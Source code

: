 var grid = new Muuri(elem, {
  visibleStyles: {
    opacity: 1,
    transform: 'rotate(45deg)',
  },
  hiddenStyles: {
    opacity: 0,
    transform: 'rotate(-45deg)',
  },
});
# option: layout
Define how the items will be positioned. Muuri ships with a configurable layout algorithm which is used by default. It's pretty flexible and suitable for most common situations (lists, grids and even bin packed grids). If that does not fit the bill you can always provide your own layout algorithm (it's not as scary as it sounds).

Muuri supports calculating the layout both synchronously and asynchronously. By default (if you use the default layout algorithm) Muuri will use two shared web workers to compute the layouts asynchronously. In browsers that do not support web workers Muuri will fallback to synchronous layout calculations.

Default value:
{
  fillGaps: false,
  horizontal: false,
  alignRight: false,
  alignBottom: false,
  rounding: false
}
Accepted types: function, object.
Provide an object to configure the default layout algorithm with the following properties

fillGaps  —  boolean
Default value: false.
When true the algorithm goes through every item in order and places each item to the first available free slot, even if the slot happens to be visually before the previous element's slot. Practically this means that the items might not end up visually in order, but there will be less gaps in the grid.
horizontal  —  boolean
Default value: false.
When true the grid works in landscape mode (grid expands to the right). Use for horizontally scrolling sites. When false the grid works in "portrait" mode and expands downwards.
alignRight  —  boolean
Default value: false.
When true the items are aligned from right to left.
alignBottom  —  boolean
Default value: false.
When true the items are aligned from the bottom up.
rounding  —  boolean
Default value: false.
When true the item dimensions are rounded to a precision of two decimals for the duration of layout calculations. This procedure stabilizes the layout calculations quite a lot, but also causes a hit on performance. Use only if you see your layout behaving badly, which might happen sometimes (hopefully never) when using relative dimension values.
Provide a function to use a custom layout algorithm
==
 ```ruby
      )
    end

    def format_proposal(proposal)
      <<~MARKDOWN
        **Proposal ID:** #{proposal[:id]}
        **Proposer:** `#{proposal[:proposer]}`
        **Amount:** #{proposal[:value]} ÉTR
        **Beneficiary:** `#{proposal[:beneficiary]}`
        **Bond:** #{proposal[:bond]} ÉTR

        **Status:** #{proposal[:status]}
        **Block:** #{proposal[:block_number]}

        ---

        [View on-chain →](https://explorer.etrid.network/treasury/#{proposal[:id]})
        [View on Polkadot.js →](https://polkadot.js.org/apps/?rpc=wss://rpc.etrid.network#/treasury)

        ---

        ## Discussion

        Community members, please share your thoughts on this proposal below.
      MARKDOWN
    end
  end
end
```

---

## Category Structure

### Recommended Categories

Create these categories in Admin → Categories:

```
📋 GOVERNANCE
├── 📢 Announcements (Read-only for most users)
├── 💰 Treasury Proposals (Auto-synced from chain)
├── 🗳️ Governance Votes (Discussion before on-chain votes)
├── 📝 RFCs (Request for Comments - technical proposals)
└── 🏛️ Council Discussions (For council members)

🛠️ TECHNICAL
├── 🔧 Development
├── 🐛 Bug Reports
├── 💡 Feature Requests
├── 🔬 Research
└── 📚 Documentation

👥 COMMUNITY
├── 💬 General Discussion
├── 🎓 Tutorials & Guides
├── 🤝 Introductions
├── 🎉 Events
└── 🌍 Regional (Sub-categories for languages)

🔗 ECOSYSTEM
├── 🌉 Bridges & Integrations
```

TASK ITEM: Find the number of lines in the entries above that hold the string "algorithm", and write only that number.

ANSWER TO THIS PROBLEM: 5